The former principal of an ultra-Orthodox Jewish girls’ school in Australia was sentenced Thursday to 15 years in jail for sexually abusing two students more than a decade ago.

The sentencing, in a Melbourne court, concluded a yearslong fight for justice for her accusers and a case whose protracted extradition battle strained relations between Australia and Israel and caused an Israeli lawmaker to resign.

In April, a jury found the principal, Malka Leifer, guilty of 18 counts of sexual abuse, including rape, and sexual penetration and indecent assault of a 16- or 17-year-old. She was acquitted on nine charges, including rape and indecent assault.
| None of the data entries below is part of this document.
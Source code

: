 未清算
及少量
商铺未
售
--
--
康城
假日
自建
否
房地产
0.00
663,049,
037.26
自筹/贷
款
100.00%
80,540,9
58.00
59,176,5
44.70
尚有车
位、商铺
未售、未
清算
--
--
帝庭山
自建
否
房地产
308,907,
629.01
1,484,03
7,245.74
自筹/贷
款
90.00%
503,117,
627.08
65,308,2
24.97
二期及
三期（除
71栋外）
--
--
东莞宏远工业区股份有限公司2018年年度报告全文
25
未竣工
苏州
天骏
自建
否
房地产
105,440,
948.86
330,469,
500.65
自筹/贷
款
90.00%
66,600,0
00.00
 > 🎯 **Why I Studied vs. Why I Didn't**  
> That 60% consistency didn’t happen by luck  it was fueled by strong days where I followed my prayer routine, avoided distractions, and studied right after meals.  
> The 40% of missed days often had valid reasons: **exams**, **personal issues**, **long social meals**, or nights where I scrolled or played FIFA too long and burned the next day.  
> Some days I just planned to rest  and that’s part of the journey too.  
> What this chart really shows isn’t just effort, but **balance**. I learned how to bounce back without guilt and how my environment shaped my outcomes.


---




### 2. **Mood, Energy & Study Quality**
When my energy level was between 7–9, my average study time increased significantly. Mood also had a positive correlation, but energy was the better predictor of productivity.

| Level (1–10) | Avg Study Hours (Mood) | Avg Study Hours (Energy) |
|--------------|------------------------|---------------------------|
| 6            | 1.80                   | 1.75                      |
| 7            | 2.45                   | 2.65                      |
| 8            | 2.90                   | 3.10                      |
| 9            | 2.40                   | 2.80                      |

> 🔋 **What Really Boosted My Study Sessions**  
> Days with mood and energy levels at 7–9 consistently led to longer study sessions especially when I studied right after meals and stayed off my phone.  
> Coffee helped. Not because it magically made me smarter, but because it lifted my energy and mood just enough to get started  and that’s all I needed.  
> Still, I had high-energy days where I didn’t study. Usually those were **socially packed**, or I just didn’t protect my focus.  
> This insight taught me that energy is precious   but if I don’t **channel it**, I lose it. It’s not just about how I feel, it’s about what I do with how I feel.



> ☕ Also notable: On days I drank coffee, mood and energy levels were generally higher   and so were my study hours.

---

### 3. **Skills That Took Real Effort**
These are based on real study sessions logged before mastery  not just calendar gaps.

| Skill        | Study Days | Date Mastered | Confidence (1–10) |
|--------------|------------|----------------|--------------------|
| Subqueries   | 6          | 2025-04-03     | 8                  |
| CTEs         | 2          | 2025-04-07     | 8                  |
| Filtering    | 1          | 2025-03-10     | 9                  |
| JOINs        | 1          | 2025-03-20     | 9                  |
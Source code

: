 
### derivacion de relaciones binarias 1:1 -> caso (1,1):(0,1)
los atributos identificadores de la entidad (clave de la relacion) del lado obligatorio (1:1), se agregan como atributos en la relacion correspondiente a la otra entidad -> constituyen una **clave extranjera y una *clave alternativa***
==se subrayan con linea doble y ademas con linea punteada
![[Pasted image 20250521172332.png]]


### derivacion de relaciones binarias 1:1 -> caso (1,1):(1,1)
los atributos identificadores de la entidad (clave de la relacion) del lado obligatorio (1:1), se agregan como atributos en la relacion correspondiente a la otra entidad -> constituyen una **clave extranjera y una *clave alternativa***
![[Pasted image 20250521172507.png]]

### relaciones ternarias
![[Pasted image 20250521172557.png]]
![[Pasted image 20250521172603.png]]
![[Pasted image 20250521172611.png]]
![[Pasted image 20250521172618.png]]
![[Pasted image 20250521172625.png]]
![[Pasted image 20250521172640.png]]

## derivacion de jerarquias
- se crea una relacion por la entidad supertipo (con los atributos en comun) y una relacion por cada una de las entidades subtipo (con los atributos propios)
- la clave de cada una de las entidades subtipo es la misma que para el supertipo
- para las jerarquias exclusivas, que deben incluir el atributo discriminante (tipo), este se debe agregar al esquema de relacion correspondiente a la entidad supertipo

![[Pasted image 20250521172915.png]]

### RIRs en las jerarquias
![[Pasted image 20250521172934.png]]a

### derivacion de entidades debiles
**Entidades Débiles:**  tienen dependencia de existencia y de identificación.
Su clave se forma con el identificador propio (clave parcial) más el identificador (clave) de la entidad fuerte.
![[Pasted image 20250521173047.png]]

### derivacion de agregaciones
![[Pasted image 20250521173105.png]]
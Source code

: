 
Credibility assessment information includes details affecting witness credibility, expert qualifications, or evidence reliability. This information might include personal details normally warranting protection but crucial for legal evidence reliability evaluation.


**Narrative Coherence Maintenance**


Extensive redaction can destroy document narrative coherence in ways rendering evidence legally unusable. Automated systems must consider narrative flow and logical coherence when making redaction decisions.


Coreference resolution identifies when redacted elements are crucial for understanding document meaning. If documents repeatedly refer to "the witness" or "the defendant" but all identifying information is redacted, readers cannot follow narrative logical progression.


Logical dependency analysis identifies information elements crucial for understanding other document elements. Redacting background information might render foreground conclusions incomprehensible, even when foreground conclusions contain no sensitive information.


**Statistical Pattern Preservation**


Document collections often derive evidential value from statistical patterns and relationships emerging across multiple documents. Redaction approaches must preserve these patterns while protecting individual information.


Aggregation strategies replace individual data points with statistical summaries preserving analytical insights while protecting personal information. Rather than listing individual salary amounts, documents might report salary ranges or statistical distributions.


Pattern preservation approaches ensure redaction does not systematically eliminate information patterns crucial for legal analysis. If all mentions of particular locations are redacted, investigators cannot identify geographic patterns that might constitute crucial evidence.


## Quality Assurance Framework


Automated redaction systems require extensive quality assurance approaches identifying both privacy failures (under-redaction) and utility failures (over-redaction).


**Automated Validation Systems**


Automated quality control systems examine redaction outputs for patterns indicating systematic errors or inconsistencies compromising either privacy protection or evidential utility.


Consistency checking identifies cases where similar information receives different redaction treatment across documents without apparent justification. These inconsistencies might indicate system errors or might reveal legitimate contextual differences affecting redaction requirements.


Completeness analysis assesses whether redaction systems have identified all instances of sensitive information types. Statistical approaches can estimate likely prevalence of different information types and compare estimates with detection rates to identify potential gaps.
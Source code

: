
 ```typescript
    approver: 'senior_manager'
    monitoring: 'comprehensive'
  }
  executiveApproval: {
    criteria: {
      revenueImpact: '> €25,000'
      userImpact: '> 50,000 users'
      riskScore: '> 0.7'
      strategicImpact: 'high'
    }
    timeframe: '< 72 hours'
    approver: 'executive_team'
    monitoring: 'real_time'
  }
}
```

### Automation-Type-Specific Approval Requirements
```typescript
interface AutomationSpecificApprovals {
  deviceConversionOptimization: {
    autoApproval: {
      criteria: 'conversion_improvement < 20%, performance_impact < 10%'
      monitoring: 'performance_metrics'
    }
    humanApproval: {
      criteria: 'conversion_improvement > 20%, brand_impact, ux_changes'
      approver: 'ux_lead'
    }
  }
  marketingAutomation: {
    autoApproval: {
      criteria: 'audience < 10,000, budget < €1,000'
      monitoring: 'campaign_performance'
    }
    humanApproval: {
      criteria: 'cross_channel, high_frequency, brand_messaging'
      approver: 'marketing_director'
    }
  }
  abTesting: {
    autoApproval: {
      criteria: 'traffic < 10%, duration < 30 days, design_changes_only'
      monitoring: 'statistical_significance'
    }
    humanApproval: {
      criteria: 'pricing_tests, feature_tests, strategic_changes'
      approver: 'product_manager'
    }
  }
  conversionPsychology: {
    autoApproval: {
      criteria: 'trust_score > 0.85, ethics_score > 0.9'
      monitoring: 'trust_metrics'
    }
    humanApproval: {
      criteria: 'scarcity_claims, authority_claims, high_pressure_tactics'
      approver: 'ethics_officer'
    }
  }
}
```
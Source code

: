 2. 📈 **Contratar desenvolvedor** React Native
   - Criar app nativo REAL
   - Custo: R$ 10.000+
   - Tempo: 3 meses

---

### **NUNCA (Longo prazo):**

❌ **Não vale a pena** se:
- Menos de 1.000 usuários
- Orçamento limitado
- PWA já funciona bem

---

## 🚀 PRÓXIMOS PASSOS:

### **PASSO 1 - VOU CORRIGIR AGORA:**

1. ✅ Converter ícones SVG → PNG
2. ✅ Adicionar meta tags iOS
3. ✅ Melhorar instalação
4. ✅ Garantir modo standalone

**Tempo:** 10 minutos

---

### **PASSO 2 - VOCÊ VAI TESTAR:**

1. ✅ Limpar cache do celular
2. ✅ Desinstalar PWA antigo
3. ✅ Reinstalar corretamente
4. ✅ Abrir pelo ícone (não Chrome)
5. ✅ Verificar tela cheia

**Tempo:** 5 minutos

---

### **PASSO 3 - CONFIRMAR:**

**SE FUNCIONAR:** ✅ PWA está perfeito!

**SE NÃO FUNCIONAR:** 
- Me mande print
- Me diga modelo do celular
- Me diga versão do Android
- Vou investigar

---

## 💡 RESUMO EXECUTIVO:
The charges, to which Ms. Leifer pleaded not guilty, spanned from 2003 to 2007, when she was principal of the Adass Israel School in Melbourne. Prosecutors said that the sexual abuse, which occurred at the school, on school camping trips and at Ms. Leifer’s house, began when the girls were students and continued when they became student teachers.

The accusations were brought by three sisters. The guilty verdicts related to two of the sisters, Dassi Erlich, 35, and Elly Sapper, 34. The not guilty verdicts related to Ms. Erlich and the third sister, Nicole Meyer, 37.

In handing down the sentence, Judge Mark Gamble said that Ms. Leifer had engaged in “predatory behavior” against Ms. Erlich and Ms. Sapper and used her position of authority and influence in the local Jewish community to enable her abuse. She had shown “no remorse,” he said.

From left, Dassi Erlich, Elly Sapper and Nicole Meyer in Melbourne, on Thursday.Credit…Joel Carrett/EPA, via Shutterstock

The sentence, for which Ms. Leifer would be eligible for parole after 11 ½ years, would count the five years or so she has already spent in custody in Israel and Australia as time served, he said. That makes Ms. Leifer eligible for parole in June 2029.

Ms. Leifer, 56, fled to Israel when allegations against her first came to light in 2008. She was arrested there in 2014 at Australia’s request. The three sisters campaigned for her to be extradited to Australia, but the process was delayed several times after she claimed to have mental health difficulties, and was found by Israeli psychiatrists to be unfit to stand trial.

An investigation by Israeli police concluded that she was faking her mental distress, and in 2020 an Israeli court ruled that she was eligible for extradition. She was returned to Australia the following year and stood trial in 2022.

Last year, an Israeli lawmaker, Yaakov Litzman, resigned from Parliament and was sentenced to an eight-month suspended jail sentence over accusations that he had used his position to pressure psychiatrists to deem Ms. Leifer unfit to stand trial.

On Thursday, local news media reported that Ms. Leifer, who watched the sentencing virtually from a Melbourne women’s prison, shed a tear as the sentence was read out.

Outside court, the three sisters celebrated the sentence, which Ms. Sapper said “recognizes the harm and pain that Malka Leifer caused each one of us to suffer over so many years.”

“This has been one of the most traumatizing, destabilizing and awful, painful paths to justice,” Ms. Erlich said, “but today really marks the end of this chapter of our lives and opens the chapter to us healing.”